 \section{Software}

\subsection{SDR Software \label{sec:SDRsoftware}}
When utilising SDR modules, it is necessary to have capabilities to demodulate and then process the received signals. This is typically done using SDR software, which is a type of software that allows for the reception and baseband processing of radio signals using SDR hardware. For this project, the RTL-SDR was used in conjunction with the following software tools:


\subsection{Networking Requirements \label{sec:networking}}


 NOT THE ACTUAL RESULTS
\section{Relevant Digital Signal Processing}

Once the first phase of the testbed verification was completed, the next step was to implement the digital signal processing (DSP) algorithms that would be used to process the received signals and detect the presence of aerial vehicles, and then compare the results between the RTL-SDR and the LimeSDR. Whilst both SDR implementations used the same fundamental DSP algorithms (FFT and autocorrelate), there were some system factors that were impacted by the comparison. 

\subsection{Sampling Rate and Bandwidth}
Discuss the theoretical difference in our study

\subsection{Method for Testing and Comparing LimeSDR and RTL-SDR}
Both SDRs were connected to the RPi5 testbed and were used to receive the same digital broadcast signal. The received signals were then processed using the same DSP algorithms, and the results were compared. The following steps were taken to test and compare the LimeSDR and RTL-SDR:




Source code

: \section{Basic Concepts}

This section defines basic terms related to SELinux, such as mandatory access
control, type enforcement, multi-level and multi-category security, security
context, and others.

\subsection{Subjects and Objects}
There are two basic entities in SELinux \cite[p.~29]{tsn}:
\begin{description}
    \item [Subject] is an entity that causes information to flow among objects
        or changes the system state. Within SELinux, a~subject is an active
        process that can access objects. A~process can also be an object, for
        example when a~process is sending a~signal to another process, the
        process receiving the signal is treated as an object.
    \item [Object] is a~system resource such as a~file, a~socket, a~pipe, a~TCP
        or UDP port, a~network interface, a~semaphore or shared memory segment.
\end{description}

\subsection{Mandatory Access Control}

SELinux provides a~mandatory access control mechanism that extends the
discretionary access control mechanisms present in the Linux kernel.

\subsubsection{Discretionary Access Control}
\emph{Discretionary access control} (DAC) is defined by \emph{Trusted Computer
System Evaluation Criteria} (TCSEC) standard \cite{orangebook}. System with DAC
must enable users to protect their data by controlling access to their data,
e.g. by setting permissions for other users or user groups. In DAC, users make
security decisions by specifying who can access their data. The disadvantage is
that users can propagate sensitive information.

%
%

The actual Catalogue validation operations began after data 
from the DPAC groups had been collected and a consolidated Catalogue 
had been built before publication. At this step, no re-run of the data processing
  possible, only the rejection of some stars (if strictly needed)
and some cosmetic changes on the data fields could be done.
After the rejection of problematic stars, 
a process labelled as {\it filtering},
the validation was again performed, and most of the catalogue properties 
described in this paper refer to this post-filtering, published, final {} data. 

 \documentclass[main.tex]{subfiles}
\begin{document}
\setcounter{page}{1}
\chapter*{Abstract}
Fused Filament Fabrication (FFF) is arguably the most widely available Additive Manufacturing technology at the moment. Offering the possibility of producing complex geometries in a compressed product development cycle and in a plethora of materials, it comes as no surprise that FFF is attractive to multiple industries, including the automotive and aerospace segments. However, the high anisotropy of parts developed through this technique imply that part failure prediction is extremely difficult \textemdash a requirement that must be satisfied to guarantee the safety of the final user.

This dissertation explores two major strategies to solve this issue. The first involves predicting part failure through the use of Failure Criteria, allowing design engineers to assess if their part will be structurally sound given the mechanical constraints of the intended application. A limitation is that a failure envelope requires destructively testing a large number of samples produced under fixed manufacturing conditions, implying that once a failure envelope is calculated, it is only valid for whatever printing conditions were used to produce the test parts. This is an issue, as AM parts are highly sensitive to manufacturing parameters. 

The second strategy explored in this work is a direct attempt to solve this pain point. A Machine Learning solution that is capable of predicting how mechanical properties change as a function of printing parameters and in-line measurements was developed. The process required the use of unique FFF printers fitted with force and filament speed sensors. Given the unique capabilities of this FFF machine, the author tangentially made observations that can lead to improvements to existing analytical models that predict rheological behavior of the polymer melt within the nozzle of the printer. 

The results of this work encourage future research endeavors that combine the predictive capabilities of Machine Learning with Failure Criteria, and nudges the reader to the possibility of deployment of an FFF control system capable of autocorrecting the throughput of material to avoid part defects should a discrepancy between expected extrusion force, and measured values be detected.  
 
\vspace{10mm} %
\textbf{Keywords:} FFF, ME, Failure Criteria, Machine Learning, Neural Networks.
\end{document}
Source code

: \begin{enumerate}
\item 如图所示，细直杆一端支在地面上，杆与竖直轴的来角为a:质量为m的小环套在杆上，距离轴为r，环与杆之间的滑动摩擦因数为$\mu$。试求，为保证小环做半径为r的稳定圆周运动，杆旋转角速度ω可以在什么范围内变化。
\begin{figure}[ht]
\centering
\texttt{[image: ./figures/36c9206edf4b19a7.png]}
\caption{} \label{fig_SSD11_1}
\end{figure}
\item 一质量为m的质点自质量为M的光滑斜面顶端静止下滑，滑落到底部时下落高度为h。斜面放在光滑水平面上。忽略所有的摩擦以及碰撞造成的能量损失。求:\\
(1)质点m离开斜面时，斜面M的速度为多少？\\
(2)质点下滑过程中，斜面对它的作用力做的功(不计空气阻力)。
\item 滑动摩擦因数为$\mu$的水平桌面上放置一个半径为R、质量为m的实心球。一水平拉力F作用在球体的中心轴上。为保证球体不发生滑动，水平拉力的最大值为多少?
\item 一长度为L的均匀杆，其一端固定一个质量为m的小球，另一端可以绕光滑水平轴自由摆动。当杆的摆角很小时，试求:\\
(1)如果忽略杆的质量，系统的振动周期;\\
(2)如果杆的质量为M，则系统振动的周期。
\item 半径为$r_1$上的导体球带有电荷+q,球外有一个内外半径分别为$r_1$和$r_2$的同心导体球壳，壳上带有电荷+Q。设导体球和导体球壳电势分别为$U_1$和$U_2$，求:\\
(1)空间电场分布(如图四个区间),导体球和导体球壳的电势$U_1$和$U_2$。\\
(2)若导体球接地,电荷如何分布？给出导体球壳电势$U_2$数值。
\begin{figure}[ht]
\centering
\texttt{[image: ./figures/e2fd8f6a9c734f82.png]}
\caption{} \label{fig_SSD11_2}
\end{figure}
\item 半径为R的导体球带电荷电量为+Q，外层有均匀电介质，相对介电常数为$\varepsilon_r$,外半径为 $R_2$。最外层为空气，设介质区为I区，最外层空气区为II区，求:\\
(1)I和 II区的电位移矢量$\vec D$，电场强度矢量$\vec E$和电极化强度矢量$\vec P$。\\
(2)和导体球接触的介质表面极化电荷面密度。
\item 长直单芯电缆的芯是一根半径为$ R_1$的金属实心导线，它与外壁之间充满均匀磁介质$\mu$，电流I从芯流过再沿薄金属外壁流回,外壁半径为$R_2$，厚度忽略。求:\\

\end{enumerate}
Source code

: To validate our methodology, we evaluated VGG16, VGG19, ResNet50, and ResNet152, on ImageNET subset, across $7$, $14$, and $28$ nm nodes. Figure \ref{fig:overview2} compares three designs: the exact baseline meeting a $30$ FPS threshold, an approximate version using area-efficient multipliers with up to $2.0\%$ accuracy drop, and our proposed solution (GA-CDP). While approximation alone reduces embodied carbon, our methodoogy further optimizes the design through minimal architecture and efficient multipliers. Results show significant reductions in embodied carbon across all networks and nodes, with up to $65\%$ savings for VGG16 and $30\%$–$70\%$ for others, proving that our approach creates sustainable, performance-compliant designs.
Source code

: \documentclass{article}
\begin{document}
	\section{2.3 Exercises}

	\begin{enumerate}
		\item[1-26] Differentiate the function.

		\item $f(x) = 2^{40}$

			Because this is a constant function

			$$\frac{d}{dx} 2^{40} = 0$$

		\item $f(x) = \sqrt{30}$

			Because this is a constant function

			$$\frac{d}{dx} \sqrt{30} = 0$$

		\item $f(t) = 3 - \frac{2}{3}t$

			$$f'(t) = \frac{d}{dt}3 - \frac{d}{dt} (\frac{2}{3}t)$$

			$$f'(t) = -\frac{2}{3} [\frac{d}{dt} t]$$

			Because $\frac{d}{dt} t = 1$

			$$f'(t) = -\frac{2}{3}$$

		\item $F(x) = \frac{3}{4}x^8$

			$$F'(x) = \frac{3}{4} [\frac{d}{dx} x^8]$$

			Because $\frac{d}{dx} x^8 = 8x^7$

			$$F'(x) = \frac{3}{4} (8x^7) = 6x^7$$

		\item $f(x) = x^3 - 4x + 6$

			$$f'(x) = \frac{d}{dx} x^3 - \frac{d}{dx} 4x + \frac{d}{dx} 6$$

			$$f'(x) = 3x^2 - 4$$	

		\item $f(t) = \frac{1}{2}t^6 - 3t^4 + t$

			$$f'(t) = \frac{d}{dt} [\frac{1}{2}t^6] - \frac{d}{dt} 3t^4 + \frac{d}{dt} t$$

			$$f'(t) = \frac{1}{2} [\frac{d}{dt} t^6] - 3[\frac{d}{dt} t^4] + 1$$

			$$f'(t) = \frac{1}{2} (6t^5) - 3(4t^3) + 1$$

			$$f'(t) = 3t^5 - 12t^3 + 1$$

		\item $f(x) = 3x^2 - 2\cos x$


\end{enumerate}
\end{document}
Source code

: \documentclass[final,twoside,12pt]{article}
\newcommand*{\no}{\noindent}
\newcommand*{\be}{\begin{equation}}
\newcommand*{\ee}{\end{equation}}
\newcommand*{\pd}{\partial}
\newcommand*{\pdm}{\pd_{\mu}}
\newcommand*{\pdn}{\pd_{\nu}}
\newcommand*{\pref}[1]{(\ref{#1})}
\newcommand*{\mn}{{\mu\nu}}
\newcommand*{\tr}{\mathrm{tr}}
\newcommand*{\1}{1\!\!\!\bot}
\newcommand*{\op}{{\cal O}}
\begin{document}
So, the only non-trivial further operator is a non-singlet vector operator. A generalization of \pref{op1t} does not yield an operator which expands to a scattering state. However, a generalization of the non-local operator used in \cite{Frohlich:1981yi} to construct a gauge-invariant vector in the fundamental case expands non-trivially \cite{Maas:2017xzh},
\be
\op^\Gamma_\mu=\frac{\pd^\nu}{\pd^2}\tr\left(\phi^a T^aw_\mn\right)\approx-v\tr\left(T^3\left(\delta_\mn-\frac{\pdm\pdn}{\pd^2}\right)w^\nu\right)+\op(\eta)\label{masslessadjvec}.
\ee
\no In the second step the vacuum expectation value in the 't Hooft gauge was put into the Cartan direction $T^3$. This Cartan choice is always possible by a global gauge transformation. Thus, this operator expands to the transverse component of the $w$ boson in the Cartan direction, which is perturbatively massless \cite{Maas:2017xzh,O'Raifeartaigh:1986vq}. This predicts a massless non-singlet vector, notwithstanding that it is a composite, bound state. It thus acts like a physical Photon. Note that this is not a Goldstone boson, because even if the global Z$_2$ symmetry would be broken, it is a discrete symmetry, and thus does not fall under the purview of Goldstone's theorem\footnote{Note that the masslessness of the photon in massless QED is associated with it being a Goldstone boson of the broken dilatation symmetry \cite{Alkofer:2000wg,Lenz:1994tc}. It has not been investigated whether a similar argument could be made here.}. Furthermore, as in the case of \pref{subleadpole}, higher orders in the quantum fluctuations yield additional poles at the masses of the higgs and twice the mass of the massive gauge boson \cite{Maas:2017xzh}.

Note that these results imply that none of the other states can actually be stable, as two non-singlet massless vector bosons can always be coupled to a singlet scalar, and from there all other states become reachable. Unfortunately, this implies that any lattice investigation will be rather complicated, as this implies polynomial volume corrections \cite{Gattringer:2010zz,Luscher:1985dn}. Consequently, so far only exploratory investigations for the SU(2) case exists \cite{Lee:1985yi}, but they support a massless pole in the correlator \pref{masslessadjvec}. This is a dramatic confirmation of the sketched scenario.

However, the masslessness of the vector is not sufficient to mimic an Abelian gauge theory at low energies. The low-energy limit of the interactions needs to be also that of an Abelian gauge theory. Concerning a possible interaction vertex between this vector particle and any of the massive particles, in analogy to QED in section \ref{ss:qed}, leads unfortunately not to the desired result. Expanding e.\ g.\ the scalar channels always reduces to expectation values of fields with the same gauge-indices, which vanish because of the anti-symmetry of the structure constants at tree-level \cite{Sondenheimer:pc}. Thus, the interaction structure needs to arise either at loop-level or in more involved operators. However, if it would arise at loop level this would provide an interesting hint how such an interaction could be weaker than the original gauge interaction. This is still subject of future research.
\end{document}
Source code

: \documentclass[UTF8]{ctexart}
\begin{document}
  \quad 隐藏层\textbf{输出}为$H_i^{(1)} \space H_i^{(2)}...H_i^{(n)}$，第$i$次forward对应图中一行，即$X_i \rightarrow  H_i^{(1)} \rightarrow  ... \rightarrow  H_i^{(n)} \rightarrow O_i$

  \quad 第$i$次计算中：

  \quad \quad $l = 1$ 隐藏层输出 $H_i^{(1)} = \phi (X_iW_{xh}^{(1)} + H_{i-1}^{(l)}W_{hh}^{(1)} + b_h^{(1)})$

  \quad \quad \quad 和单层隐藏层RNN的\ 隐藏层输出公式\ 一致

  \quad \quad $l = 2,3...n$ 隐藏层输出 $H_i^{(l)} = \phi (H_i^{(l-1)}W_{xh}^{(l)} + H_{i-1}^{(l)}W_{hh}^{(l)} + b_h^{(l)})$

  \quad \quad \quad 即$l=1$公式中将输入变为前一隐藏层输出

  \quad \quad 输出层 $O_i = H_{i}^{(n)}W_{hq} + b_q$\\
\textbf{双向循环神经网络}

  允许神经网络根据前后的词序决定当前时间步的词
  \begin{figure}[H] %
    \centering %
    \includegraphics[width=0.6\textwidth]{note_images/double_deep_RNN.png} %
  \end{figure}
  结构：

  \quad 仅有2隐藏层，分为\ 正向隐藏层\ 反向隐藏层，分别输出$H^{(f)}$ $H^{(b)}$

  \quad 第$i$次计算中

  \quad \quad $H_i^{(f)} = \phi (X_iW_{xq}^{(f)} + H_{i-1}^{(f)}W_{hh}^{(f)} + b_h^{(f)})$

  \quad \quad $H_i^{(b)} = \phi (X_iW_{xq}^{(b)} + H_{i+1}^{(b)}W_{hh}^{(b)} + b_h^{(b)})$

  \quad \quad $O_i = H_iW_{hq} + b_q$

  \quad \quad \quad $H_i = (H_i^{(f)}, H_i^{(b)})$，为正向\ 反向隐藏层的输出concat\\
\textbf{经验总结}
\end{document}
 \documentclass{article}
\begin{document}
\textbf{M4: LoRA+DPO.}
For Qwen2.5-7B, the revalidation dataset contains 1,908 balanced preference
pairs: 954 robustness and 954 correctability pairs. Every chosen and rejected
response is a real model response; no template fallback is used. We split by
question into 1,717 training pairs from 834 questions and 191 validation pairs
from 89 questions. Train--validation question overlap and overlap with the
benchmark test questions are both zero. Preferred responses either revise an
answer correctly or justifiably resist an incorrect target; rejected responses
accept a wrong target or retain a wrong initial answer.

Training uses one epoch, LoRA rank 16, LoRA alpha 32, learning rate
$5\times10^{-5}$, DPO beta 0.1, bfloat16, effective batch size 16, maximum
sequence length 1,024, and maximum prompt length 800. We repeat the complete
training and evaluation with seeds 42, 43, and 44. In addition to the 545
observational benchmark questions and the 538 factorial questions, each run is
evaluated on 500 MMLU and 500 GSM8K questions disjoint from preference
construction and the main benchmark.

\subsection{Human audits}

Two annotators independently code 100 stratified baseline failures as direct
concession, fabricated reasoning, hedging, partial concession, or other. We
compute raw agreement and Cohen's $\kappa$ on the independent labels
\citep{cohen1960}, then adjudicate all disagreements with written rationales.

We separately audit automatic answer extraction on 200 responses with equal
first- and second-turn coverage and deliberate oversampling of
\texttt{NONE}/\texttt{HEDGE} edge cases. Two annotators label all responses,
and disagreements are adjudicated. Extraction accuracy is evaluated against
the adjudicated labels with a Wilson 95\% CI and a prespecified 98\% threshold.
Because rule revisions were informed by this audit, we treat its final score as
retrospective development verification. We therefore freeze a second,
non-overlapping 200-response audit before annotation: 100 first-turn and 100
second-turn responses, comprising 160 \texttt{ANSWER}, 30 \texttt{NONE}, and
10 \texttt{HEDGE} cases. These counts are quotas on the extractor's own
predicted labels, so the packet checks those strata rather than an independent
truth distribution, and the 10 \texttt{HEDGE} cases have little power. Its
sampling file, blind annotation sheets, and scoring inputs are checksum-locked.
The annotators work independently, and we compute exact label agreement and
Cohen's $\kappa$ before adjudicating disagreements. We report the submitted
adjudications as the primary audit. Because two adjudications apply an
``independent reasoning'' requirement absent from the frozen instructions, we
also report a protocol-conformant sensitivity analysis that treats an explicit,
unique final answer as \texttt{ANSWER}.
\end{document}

* _Task details_:
Once you have found every line above holding the word "changes", copy those lines.

* _Exercise response_:
        or changes the system state. Within SELinux, a~subject is an active
and some cosmetic changes on the data fields could be done.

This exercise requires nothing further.